The relevance of the “self-inflicted” impairment finding
[24] The General Division’s misunderstanding may also have caused it to infer that the Claimant’s employment had nothing to do with his condition. By calling his condition or impairment “self-inflicted,” the General Division suggested that the Claimant was in control of whether his condition affected his ability to continue working. This implies that the Claimant’s job duties were not responsible for either his condition, any worsening of his condition, or any disability. This too would weaken his argument that he had no reasonable alternative to quitting.
[25] The Commission argues that there was little evidence of the nature of the Claimant’s condition, or of how his condition was impacted by his working conditions. Despite its factual errors, the General Division could not have concluded that the Claimant exhausted all reasonable alternatives to leaving his job.
[26] The Commission is correct that there is almost no evidence of the Claimant’s condition or how his condition may have been affected by his work. Both the Commission and the General Division asked him to provide more detail, but the Claimant was protective of his privacy and refused to disclose anything more. The Claimant was convinced that he was entitled to EI benefits on the basis that he was in an apprenticeship program and about to return to the formal classroom component. Because of this, the Claimant believed his reasons for leaving his employment had nothing to do with his entitlement to benefits while in the training.
[27] He appears to now have a better understanding of his position, and he has submitted additional documentation, which includes a report detailing his condition. Unfortunately, I am unable to consider that evidence, as I noted earlier.
[28] I understand that the General Division made findings of fact that were not supported by the evidence. I also appreciate that those findings were relevant. A correct understanding of the Claimant’s medical conditions, disabilities, or impairments, and how they were affected by his working conditions could have been relevant to whether he had reasonable alternatives to leaving his employment.
[29] However, I agree with the Commission. The fact remains that the General Division had no specific evidence of the nature of the Claimant’s medical condition or how it was affected by his work. Even if the General Division had accepted that he did not work at the same duties after he left his job and that his impairment was not self-inflicted, there was no evidence on which it could find that his working conditions were a danger to his health or safety.

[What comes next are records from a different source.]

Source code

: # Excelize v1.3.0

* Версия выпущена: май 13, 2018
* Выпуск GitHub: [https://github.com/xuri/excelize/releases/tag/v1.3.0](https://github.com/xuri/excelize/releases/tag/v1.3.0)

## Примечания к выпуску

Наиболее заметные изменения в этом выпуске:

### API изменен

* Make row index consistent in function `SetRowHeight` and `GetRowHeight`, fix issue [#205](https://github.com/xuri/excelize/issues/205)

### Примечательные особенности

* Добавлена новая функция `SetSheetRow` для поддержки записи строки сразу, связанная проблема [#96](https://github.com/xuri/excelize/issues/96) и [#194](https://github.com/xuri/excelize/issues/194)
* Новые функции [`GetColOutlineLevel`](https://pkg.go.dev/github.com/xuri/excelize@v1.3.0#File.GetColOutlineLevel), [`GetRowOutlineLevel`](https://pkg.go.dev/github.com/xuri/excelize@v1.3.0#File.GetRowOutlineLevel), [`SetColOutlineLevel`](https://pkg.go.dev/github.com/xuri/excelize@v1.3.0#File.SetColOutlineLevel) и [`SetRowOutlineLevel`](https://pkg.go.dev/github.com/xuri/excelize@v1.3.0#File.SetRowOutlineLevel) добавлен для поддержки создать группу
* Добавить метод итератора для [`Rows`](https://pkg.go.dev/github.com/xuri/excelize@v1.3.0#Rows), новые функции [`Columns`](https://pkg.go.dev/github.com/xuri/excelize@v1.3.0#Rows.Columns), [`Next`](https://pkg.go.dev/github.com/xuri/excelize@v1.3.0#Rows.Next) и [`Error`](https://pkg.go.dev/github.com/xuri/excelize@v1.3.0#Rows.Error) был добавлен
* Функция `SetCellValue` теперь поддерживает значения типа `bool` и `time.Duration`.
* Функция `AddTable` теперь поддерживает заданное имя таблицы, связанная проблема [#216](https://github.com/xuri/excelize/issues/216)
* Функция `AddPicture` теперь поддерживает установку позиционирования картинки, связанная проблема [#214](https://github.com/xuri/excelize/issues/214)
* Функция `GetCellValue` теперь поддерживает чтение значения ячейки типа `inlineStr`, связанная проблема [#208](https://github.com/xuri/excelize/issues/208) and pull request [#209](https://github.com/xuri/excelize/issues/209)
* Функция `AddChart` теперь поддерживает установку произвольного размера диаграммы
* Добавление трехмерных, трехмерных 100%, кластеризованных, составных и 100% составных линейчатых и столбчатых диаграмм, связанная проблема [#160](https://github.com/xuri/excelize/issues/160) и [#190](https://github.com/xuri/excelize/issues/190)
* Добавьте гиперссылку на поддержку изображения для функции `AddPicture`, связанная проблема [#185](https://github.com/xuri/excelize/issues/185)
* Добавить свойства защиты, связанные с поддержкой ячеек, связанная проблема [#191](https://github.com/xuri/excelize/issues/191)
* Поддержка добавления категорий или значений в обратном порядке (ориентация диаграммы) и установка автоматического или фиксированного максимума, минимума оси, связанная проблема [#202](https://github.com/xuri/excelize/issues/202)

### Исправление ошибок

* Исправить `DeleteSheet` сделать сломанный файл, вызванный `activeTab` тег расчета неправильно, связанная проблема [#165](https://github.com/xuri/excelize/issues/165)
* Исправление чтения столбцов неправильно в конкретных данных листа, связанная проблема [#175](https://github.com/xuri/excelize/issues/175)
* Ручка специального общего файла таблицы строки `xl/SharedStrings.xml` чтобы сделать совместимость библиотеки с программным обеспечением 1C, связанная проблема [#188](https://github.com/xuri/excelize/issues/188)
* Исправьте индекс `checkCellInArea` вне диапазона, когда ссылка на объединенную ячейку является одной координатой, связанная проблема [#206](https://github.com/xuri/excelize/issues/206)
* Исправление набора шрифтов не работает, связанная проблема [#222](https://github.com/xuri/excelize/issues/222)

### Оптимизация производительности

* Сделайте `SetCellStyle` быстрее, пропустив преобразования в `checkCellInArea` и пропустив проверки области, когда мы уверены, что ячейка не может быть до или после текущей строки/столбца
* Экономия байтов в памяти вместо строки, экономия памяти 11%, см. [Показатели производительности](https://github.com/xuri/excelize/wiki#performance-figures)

[30] The General Division suggested some possible reasonable alternatives. It said that the Claimant could have seen a doctor, or reported his concerns (whatever they might be), asked for an accommodation, or asked for a transfer. The Claimant may know or believe that these alternatives would not have been reasonable because of the nature of his job and of his condition, disability, or impairment, but the General Division could not rule them out without evidence. Its key findings do not depend on the General Division’s errors.
Conclusion
[31] I am dismissing the appeal. The General Division did not make an important error of fact.